** TASK DIRECTIONS **
Lines of the listing that contain "EXAMPLE" need to be copied.

** SUPPLIED INFORMATION **
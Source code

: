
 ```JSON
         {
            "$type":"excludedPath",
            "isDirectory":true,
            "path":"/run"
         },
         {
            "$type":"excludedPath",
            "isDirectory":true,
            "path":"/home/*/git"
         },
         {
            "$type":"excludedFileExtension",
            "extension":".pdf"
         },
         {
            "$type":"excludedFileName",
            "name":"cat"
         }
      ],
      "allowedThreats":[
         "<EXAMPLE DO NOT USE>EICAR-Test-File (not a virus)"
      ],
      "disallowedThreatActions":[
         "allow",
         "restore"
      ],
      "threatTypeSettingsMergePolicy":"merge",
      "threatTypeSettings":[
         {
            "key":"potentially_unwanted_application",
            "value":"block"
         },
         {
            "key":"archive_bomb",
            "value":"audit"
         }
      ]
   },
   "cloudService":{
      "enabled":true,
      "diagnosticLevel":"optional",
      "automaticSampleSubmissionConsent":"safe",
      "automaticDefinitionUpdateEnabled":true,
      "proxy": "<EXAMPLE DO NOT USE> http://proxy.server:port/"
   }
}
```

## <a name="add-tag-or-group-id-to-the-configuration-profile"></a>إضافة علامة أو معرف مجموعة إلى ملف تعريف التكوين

** WRITTEN SOLUTION **
         "<EXAMPLE DO NOT USE>EICAR-Test-File (not a virus)"
      "proxy": "<EXAMPLE DO NOT USE> http://proxy.server:port/"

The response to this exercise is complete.